As economies move upward and downward, the first thing that corporate governance will want to do is cut expenses – and marketing is an expense. What will matter most now is what should be prioritized, how to track your marketing, and how to show a return on your marketing investment.
What to Do If Your Marketing Strategy Needs to Change—Or You Don’t Have One
If you currently have a marketing strategy, first do a quick assessment to see if it needs to change.
-
How effective has it been in the last 90 days? The last 30?
-
Are you still getting leads?
-
Is your product or service something that is in demand despite current conditions?
-
Has the strategy been internalized by your team?
If the answers to these questions suggest that your strategy is working, then you don’t need to change it just because other people say you do.
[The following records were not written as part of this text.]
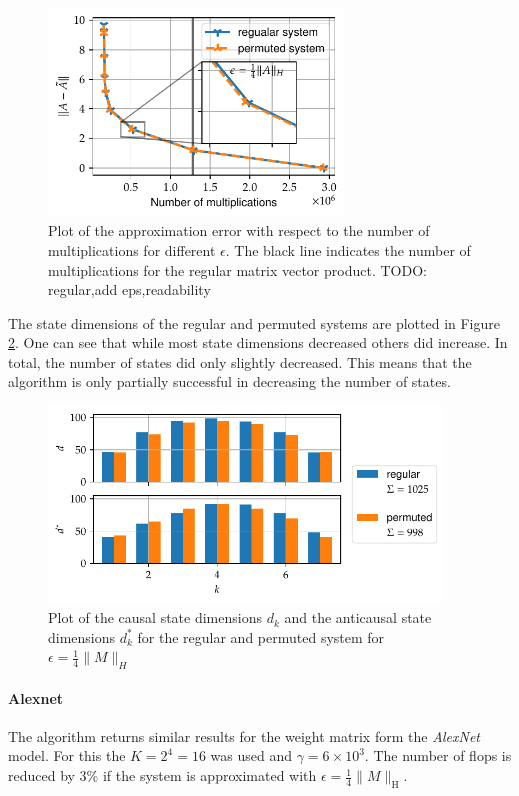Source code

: \documentclass[doctype=mastersthesis,BCOR=15mm,biblatex]{ldvbook}%
\begin{document}
\begin{figure}[!htb]
	\centering
	\includegraphics[width=0.7\textwidth]{Plots/perm_example_mobilenet_error.pdf}
	\caption{Plot of the approximation error with respect to the number of multiplications for different $\epsilon$. 
		The black line indicates the number of multiplications for the regular matrix vector product. 
		TODO: regular,add eps,readability
	}
	\label{fig:mobilenet_err_cost_perm}
\end{figure}

The state dimensions of the regular and permuted systems are plotted in Figure\,\ref{fig:mobilenet_state_dims_perm}.
One can see that while most state dimensions decreased others did increase.
In total, the number of states did only slightly decreased.
This means that the algorithm is only partially successful in decreasing the number of states.
\begin{figure}[!htb]
	\centering
	\includegraphics[width=0.93\textwidth]{Plots/perm_example_mobilenet_state_dims.pdf}
	\caption{Plot of the causal state dimensions $d_k$ and the anticausal state dimensions $d_k^*$ for the regular and permuted system for $\epsilon = \frac{1}{4} \|M\|_H$
	}
	\label{fig:mobilenet_state_dims_perm}
\end{figure}

\paragraph{Alexnet}
The algorithm returns similar results for the weight matrix form the \emph{AlexNet} model.
For this the $K = 2^4 = 16$ was used and $\gamma =  6\times10^3$.
The number of flops is reduced by $3\%$ if the system is approximated with $\epsilon = \frac{1}{4}\|M\|_\text{H}$.
\end{document}
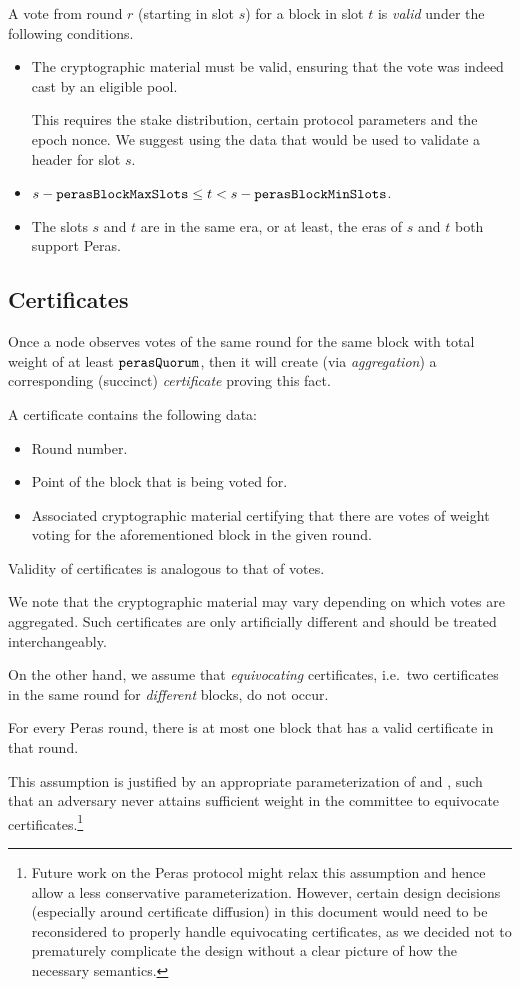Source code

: A vote from round $r$ (starting in slot $s$) for a block in slot $t$ is \emph{valid} under the following conditions.
\begin{itemize}
\item
  The cryptographic material must be valid, ensuring that the vote was indeed cast by an eligible pool.

  This requires the stake distribution, certain protocol parameters and the epoch nonce.
  We suggest using the data that would be used to validate a header for slot $s$.
\item
  $s - \mathtt{perasBlockMaxSlots} \le t < s - \mathtt{perasBlockMinSlots}$.
\item
  The slots $s$ and $t$ are in the same era, or at least, the eras of $s$ and $t$ both support Peras.
\end{itemize}

\subsection{Certificates}\label{sec:certificate generalities}

Once a node observes votes of the same round for the same block with total weight of at least $\mathtt{perasQuorum}$, then it will create (via \emph{aggregation}) a corresponding (succinct) \emph{certificate} proving this fact.

A certificate contains the following data:
\begin{itemize}
\item Round number.
\item Point of the block that is being voted for.
\item Associated cryptographic material certifying that there are votes of weight \perasQuorum{} voting for the aforementioned block in the given round.
\end{itemize}

Validity of certificates is analogous to that of votes.

We note that the cryptographic material may vary depending on which votes are aggregated.
Such certificates are only artificially different and should be treated interchangeably.

On the other hand, we assume that \emph{equivocating} certificates, i.e.\ two certificates in the same round for \emph{different} blocks, do not occur.
\begin{tcolorbox}[title=Assumption]
  For every Peras round, there is at most one block that has a valid certificate in that round.
\end{tcolorbox}
This assumption is justified by an appropriate parameterization of \perasQuorum{} and \perasN{}, such that an adversary never attains sufficient weight in the committee to equivocate certificates.\footnote{Future work on the Peras protocol might relax this assumption and hence allow a less conservative parameterization.
  However, certain design decisions (especially around certificate diffusion) in this document would need to be reconsidered to properly handle equivocating certificates, as we decided not to prematurely complicate the design without a clear picture of how the necessary semantics.}

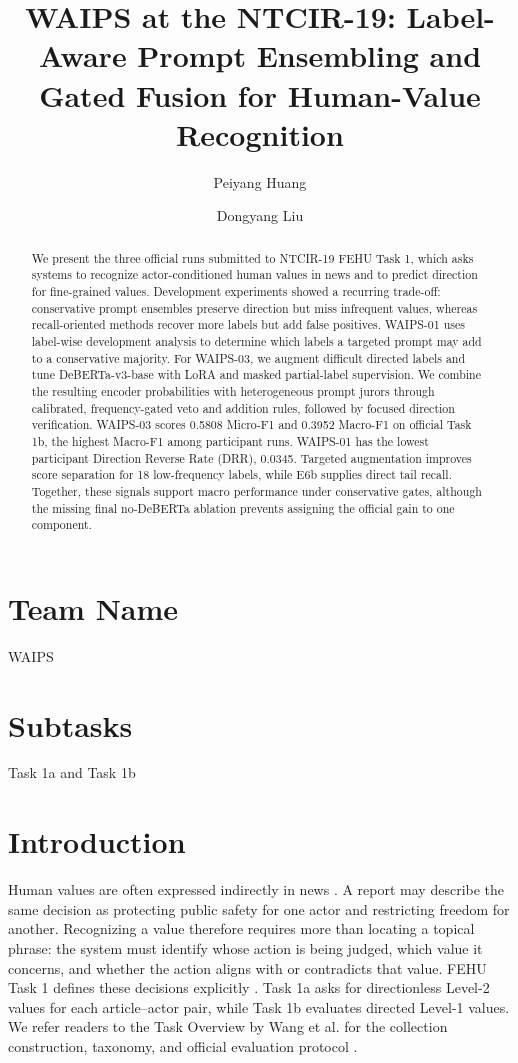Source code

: \documentclass[sigconf,article,a4paper]{acmart}
\title{WAIPS at the NTCIR-19: Label-Aware Prompt Ensembling and Gated Fusion for Human-Value Recognition}
\author{Peiyang Huang}
\affiliation{%
  \institution{Waseda University}
  \country{Japan}
}
\author{Dongyang Liu}
\affiliation{%
  \institution{Waseda University}
  \country{Japan}
}
\begin{document}
\begin{abstract}
We present the three official runs submitted to NTCIR-19 FEHU Task 1, which asks
systems to recognize actor-conditioned human values in news and to predict
direction for fine-grained values. Development experiments showed a recurring
trade-off: conservative prompt ensembles preserve direction but miss
infrequent values, whereas recall-oriented methods recover more labels but add
false positives. WAIPS-01 uses label-wise development analysis to determine
which labels a targeted prompt may add to a conservative majority. For
WAIPS-03, we augment difficult directed labels and tune DeBERTa-v3-base with
LoRA and masked partial-label supervision. We combine the resulting encoder
probabilities with heterogeneous prompt jurors through calibrated,
frequency-gated veto and addition rules, followed by focused direction
verification. WAIPS-03
scores 0.5808 Micro-F1 and 0.3952 Macro-F1 on official Task 1b, the highest
Macro-F1 among participant runs. WAIPS-01 has the lowest participant
Direction Reverse Rate (DRR), 0.0345. Targeted augmentation
improves score separation for 18 low-frequency labels, while E6b supplies
direct tail recall. Together, these signals support macro performance under
conservative gates, although the missing final no-DeBERTa ablation prevents
assigning the official gain to one component.
\end{abstract}


\maketitle
\pagestyle{plain}
\raggedbottom

\section*{Team Name}
WAIPS

\section*{Subtasks}
Task 1a and Task 1b

\section{Introduction}

Human values are often expressed indirectly in news \cite{schwartz2012}. A report may describe the
same decision as protecting public safety for one actor and restricting freedom
for another. Recognizing a value therefore requires more than locating a
topical phrase: the system must identify whose action is being judged, which
value it concerns, and whether the action aligns with or contradicts that
value. FEHU Task 1 defines these decisions explicitly \cite{wangFehu2026}. Task 1a asks for
directionless Level-2 values for each article--actor pair, while Task 1b
evaluates directed Level-1 values. We refer readers to the Task Overview by
Wang et al. for the collection construction, taxonomy, and official evaluation
protocol \cite{wangFehu2026,wangNevu2026}.
\end{document}
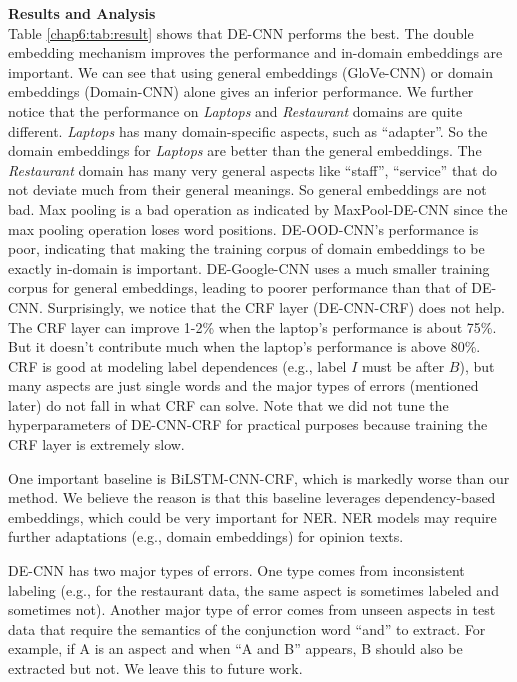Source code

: \textbf{Results and Analysis}\\
Table \ref{chap6:tab:result} shows that DE-CNN performs the best. 
The double embedding mechanism improves the performance and in-domain embeddings are important. 
We can see that using general embeddings (GloVe-CNN) or domain embeddings (Domain-CNN) alone gives an inferior performance. 
We further notice that the performance on \textit{Laptops} and \textit{Restaurant} domains are quite different. 
\textit{Laptops} has many domain-specific aspects, such as ``adapter''. 
So the domain embeddings for \textit{Laptops} are better than the general embeddings. 
The \textit{Restaurant} domain has many very general aspects like ``staff'', ``service'' that do not deviate much from their general meanings. 
So general embeddings are not bad. 
Max pooling is a bad operation as indicated by MaxPool-DE-CNN since the max pooling operation loses word positions.
DE-OOD-CNN's performance is poor, indicating that making the training corpus of domain embeddings to be exactly in-domain is important.
DE-Google-CNN uses a much smaller training corpus for general embeddings, leading to poorer performance than that of DE-CNN.
Surprisingly, we notice that the CRF layer (DE-CNN-CRF) does not help.
The CRF layer can improve 1-2\% when the laptop's performance is about 75\%.
But it doesn't contribute much when the laptop's performance is above 80\%. 
CRF is good at modeling label dependences (e.g., label $I$ must be after $B$), but many aspects are just single words and the major types of errors (mentioned later) do not fall in what CRF can solve.
Note that we did not tune the hyperparameters of DE-CNN-CRF for practical purposes because training the CRF layer is extremely slow. 

One important baseline is BiLSTM-CNN-CRF, which is markedly worse than our method. 
We believe the reason is that this baseline leverages dependency-based embeddings\cite{levy2014dependency}, 
which could be very important for NER.
NER models may require further adaptations (e.g., domain embeddings) for opinion texts. 

DE-CNN has two major types of errors.
One type comes from inconsistent labeling (e.g., for the restaurant data, the same aspect is sometimes labeled and sometimes not). 
Another major type of error comes from unseen aspects in test data that require the semantics of the conjunction word ``and'' to extract. For example, if A is an aspect and when ``A and B'' appears, B should also be extracted but not.
We leave this to future work.



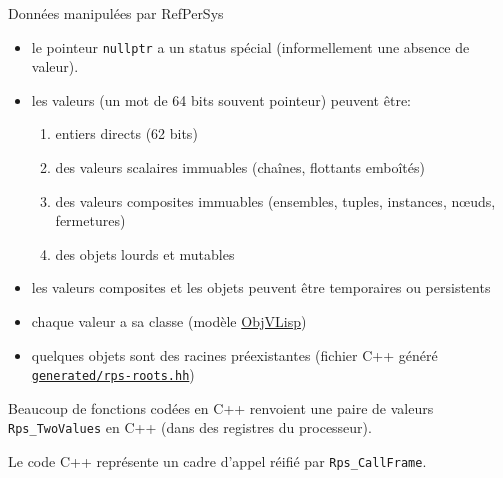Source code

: \documentclass[final,a4,xcolor={svgnames,dvipsnames}]{beamer}
\begin{document}
 \begin{frame}{Données manipulées par RefPerSys}

   \begin{itemize}
   \item le pointeur \texttt{nullptr} a un status spécial (informellement une absence de valeur).
   \item les valeurs (un mot de 64 bits souvent pointeur) peuvent être:
     \begin{enumerate}
     \item entiers directs (62 bits)
     \item des valeurs scalaires immuables (chaînes, flottants emboîtés)
     \item des valeurs composites immuables (ensembles, tuples,
       instances, n{\oe}uds, fermetures)
       \item des objets lourds et mutables
     \end{enumerate}
     \item les valeurs composites et les objets peuvent être
       temporaires ou persistents
       \item chaque valeur a sa classe (modèle
         \href{https://en.wikipedia.org/wiki/ObjVlisp}{ObjVLisp})
       \item quelques objets sont des racines préexistantes (fichier
         C++ généré \href{https://github.com/RefPerSys/RefPerSys/blob/master/generated/rps-roots.hh}{\texttt{generated/rps-roots.hh}})
   \end{itemize}

   Beaucoup de fonctions codées en C++ renvoient une paire de valeurs
   \texttt{Rps\_TwoValues} en C++ (dans des registres du processeur).

   Le code C++ représente un cadre d'appel réifié par
   \texttt{Rps\_CallFrame}.
 \end{frame}
 
\end{document}
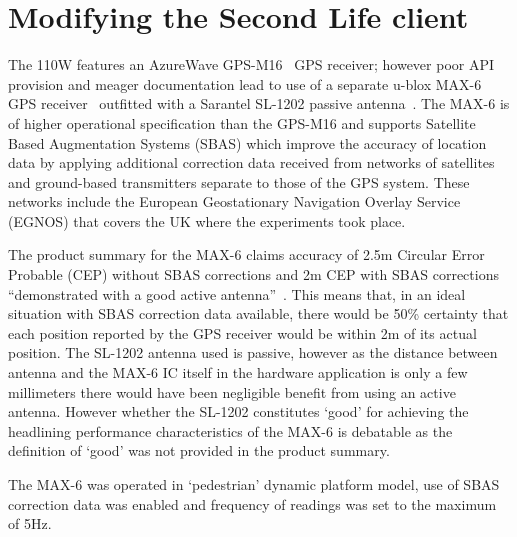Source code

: \section{Modifying the Second Life client}


The 110W features an AzureWave GPS-M16~\cite{AzureWave} GPS receiver; however poor API provision and meager documentation lead to use of a separate u-blox MAX-6 GPS receiver~\cite{U-bloxAG} outfitted with a Sarantel SL-1202 passive antenna~\cite{Sarantel}. The MAX-6 is of higher operational specification than the GPS-M16 and supports Satellite Based Augmentation Systems (SBAS) which improve the accuracy of location data by applying additional correction data received from networks of satellites and ground-based transmitters separate to those of the GPS system. These networks include the European Geostationary Navigation Overlay Service (EGNOS) that covers the UK where the experiments took place.

The product summary for the MAX-6 claims accuracy of 2.5m Circular Error Probable (CEP) without SBAS corrections and 2m CEP with SBAS corrections ``demonstrated with a good active antenna''~\cite{U-bloxAG2012}. This means that, in an ideal situation with SBAS correction data available, there would be 50\% certainty that each position reported by the GPS receiver would be within 2m of its actual position. The SL-1202 antenna used is passive, however as the distance between antenna and the MAX-6 IC itself in the hardware application is only a few millimeters there would have been negligible benefit from using an active antenna. However whether the SL-1202 constitutes `good' for achieving the headlining performance characteristics of the MAX-6 is debatable as the definition of `good' was not provided in the product summary.

The MAX-6 was operated in `pedestrian' dynamic platform model, use of SBAS correction data was enabled and frequency of readings was set to the maximum of 5Hz.

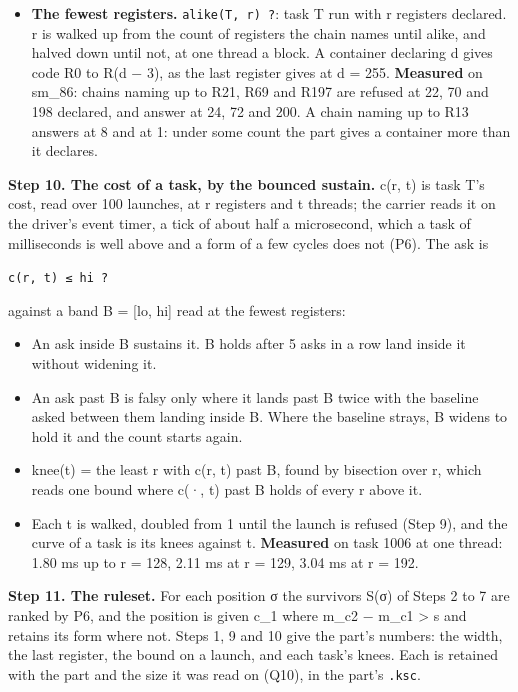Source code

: \begin{itemize}
\item \textbf{The fewest registers.} \texttt{alike(T, r) ?}: task T run with r registers declared. r is walked up from the count of registers the chain names until alike, and halved down until not, at one thread a block. A container declaring d gives code R0 to R(d − 3), as the last register gives at d = 255. \textbf{Measured} on sm\_\allowbreak{}86: chains naming up to R21, R69 and R197 are refused at 22, 70 and 198 declared, and answer at 24, 72 and 200. A chain naming up to R13 answers at 8 and at 1: under some count the part gives a container more than it declares.
\end{itemize}

\textbf{Step 10. The cost of a task, by the bounced sustain.} c(r, t) is task T's cost, read over 100 launches, at r registers and t threads; the carrier reads it on the driver's event timer, a tick of about half a microsecond, which a task of milliseconds is well above and a form of a few cycles does not (P6). The ask is

\texttt{c(r, t) ≤ hi ?}

against a band B = [lo, hi] read at the fewest registers:

\begin{itemize}
\item An ask inside B sustains it. B holds after 5 asks in a row land inside it without widening it.
\item An ask past B is falsy only where it lands past B twice with the baseline asked between them landing inside B. Where the baseline strays, B widens to hold it and the count starts again.
\item knee(t) = the least r with c(r, t) past B, found by bisection over r, which reads one bound where c(·, t) past B holds of every r above it.
\item Each t is walked, doubled from 1 until the launch is refused (Step 9), and the curve of a task is its knees against t. \textbf{Measured} on task 1006 at one thread: 1.80 ms up to r = 128, 2.11 ms at r = 129, 3.04 ms at r = 192.
\end{itemize}

\textbf{Step 11. The ruleset.} For each position σ the survivors S(σ) of Steps 2 to 7 are ranked by P6, and the position is given c\_\allowbreak{}1 where m\_\allowbreak{}c2 − m\_\allowbreak{}c1 > s and retains its form where not. Steps 1, 9 and 10 give the part's numbers: the width, the last register, the bound on a launch, and each task's knees. Each is retained with the part and the size it was read on (Q10), in the part's \texttt{.\allowbreak{}ksc}.

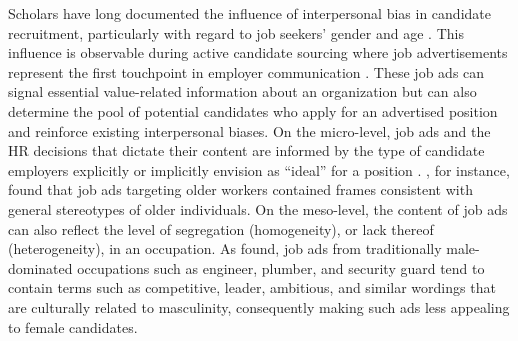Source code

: \documentclass[preprint, review, 12pt]{elsarticle}
\begin{document}
Scholars have long documented the influence of interpersonal bias in candidate recruitment, particularly with regard to job seekers’ gender and age \citep{beattie_possible_2012, heilman_gender_2012, paleari_when_2019}. This influence is observable during active candidate sourcing where job advertisements represent the first touchpoint in employer communication \citep{RynesS.1989}. These job ads can signal essential value-related information about an organization \citep{de_cooman_portraying_2012} but can also determine the pool of potential candidates who apply for an advertised position and reinforce existing interpersonal biases. On the micro-level, job ads and the HR decisions that dictate their content are informed by the type of candidate employers explicitly or implicitly envision as “ideal” for a position \citep{kelly_gendered_2010}. \citet{van_selm_search_2021}, for instance, found that job ads targeting older workers contained frames consistent with general stereotypes of older individuals. On the meso-level, the content of job ads can also reflect the level of segregation (homogeneity), or lack thereof (heterogeneity), in an occupation. As \citet{gaucher_evidence_2011} found, job ads from traditionally male-dominated occupations such as engineer, plumber, and security guard tend to contain terms such as competitive, leader, ambitious, and similar wordings that are culturally related to masculinity, consequently making such ads less appealing to female candidates.


\end{document}

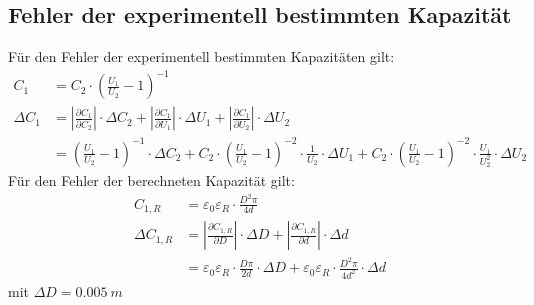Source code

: \subsection{Fehler der experimentell bestimmten Kapazität}
Für den Fehler der experimentell bestimmten Kapazitäten gilt:
\begin{align}
    C_{1} &= C_{2}\cdot \left(\frac{U_{1}}{U_{2}}-1\right)^{-1} \nonumber \\
    \Delta C_{1} &= \left\vert\frac{\partial C_{1}}{\partial C_{2}}\right\vert\cdot \Delta C_{2} + \left\vert\frac{\partial C_{1}}{\partial U_{1}}\right\vert\cdot \Delta U_{1} + \left\vert\frac{\partial C_{1}}{\partial U_{2}}\right\vert\cdot \Delta U_{2} \nonumber \\
    &= \left(\frac{U_{1}}{U_{2}}-1\right)^{-1}\cdot \Delta C_{2} + C_{2}\cdot\left(\frac{U_{1}}{U_{2}}-1\right)^{-2}\cdot \frac{1}{U_{2}}\cdot\Delta U_{1} + C_{2}\cdot\left(\frac{U_{1}}{U_{2}}-1\right)^{-2}\cdot \frac{U_{1}}{U_{2}^{2}}\cdot\Delta U_{2}
\end{align}
Für den Fehler der berechneten Kapazität gilt:
\begin{align}
    C_{1,R} &= \varepsilon_{0} \varepsilon_{R} \cdot \frac{D^{2} \pi}{4 d} \nonumber \\
    \Delta C_{1,R} &= \left\vert\frac{\partial C_{1,R}}{\partial D}\right\vert\cdot \Delta D + \left\vert\frac{\partial C_{1,R}}{\partial d}\right\vert\cdot \Delta d \nonumber \\
    &= \varepsilon_{0}\varepsilon_{R}\cdot\frac{D \pi}{2 d}\cdot \Delta D + \varepsilon_{0} \varepsilon_{R}\cdot\frac{D^{2} \pi}{4 d^{2}}\cdot \Delta d
\end{align}
mit $ \Delta D= \SI{0,005}{m} $
%
%
%
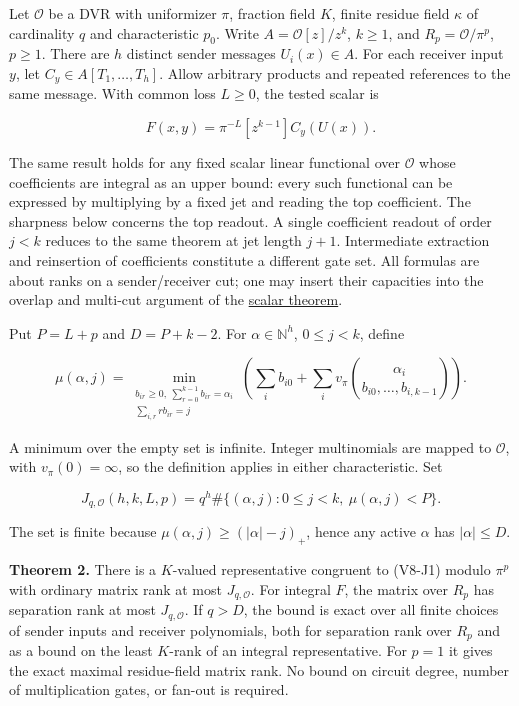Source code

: \documentclass[11pt,a4paper]{article}
\begin{document}
Let \(\mathcal O\) be a DVR with uniformizer \(\pi\), fraction field
\(K\), finite residue field \(\kappa\) of cardinality \(q\) and
characteristic \(p_0\). Write \(A=\mathcal O[z]/z^k\), \(k\ge1\), and
\(R_p=\mathcal O/\pi^p\), \(p\ge1\). There are \(h\) distinct sender
messages \(U_i(x)\in A\). For each receiver input \(y\), let
\(C_y\in A[T_1,\ldots,T_h]\). Allow arbitrary products and repeated
references to the same message. With common loss \(L\ge0\), the tested
scalar is

\[
                  F(x,y)=\pi^{-L}[z^{k-1}]C_y(U(x)).
                                                                    \tag{V8-J1}
\]

The same result holds for any fixed scalar linear functional over
\(\mathcal O\) whose coefficients are integral as an upper bound: every
such functional can be expressed by multiplying by a fixed jet and
reading the top coefficient. The sharpness below concerns the top
readout. A single coefficient readout of order \(j<k\) reduces to the
same theorem at jet length \(j+1\). Intermediate extraction and
reinsertion of coefficients constitute a different gate set. All
formulas are about ranks on a sender/receiver cut; one may insert their
capacities into the overlap and multi-cut argument of the
\hyperref[v8-section-nonlinear-budget]{scalar theorem}.

Put \(P=L+p\) and \(D=P+k-2\). For \(\alpha\in\mathbb N^h\),
\(0\le j<k\), define

\[
 \mu(\alpha,j)=
 \min_{\substack{b_{ir}\ge0,\ \sum_{r=0}^{k-1} b_{ir}=\alpha_i\\
                         \sum_{i,r} r b_{ir}=j}}
 \left(\sum_i b_{i0}
      +\sum_i v_\pi\!\binom{\alpha_i}{b_{i0},\ldots,b_{i,k-1}}\right).
                                                                    \tag{V8-J2}
\]

A minimum over the empty set is infinite. Integer multinomials are
mapped to \(\mathcal O\), with \(v_\pi(0)=\infty\), so the definition
applies in either characteristic. Set

\[
              J_{q,\mathcal O}(h,k,L,p)
                =q^h\#\{(\alpha,j):0\le j<k,\ \mu(\alpha,j)<P\}.
                                                                    \tag{V8-J3}
\]

The set is finite because \(\mu(\alpha,j)\ge(|\alpha|-j)_+\), hence any
active \(\alpha\) has \(|\alpha|\le D\).

\textbf{Theorem 2.} There is a \(K\)-valued representative congruent to
(V8-J1) modulo \(\pi^p\) with ordinary matrix rank at most
\(J_{q,\mathcal O}\). For integral \(F\), the matrix over \(R_p\) has
separation rank at most \(J_{q,\mathcal O}\). If \(q>D\), the bound is
exact over all finite choices of sender inputs and receiver polynomials,
both for separation rank over \(R_p\) and as a bound on the least
\(K\)-rank of an integral representative. For \(p=1\) it gives the exact
maximal residue-field matrix rank. No bound on circuit degree, number of
multiplication gates, or fan-out is required.
\end{document}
If your marketing strategy does need some adjustments, or if you don’t have a strategy, here are some questions to help you revise or create a quick strategy that will get you through the short-term:
-
-
Who is most likely to need my services now? In the next 30-60 days? In the next six months? These are the people you need to reach.
-
What are their biggest challenges right now? These are the pain points you need to address if you want to get their attention – and their business.
-
How can you help them overcome some of those challenges? This is the most important thing you need to talk to them about.
-
What will be the number one question that they will want to have answered about your services, your company, or your process? You will need to answer this question for them before they consider doing business with you. The best way to answer this is by looking back at the most frequently asked questions from clients and prospective clients from the past year. If almost everyone asked a variation of the same question, that’s the question you need to answer up front.
-
The answers to these questions will form the basis of your revised or new short-term marketing plan. As an added bonus, you may also gain insights that prompt you to revise your business model or sales strategy.
How to Execute on a Strategy with Limited Marketing Budget Resources
Once you’ve arrived at a short-term strategy (or you’re moving forward with your existing marketing plan), you need to allocate your budget toward implementation. The two things you need to execute on a marketing strategy are tactics and people.
The MVP Approach to Marketing Tactics
Often talked about in the tech world, “MVP” means “minimum viable product.” Put another way, it’s the least developed something can be and still be usable. It’s not the best, most complete version; it’s what can function enough to move the ball forward.
When you have an unplanned reduction to your marketing budget, taking the MVP approach will help prioritize how that money gets allocated. The best way to determine your marketing MVP is to look at what you would be doing if the budget wasn’t an issue, then identify what the trimmed-down version is. For example, can your ad spends be cut and still reach the needed number of people? Can you shift from doing printed marketing pieces to digital ones? Is there a way to streamline your social media production and management?
Making the Best Use of Your Available Marketing Resources
Now that you’ve decided what to do and why you’re doing it, you need to actually do it – with less budget and possibly fewer people. Here’s how to make it work:
-
Do a quick assessment of (1) how many people hours you have at your disposal per week and (2) the general skill sets of those people. This shouldn’t be an overly detailed, time-consuming activity. The point is to identify where your gaps are and what you can reasonably expect of the team you have left.
-
Compare this list with the skills and amount of time that will be needed to achieve MVP marketing and assign appropriate tasks to the right people.
-
If there are skills gaps between what you know your team can cover and what you need, determine if those could be closed with a very small amount of training. If so, you can allocate time and budget to that training to close those gaps.
-
Line item the “hard” marketing expenses you may have: software, ad spends, printing, etc. Are there less expensive alternatives that you could use for the short-term? Deduct the hard marketing costs from your available marketing budget.
-
Look at the remaining gaps and prioritize them from most important to your immediate business goals to least important. Closing the most important gaps is where you will need to allocate a substantial portion of your remaining marketing budget for the time being.
The current situation won’t last forever, but there have always been and will likely always be times when marketing budgets are unexpectedly impacted. Having the ability to adapt and continue to build on your previous marketing success is crucial.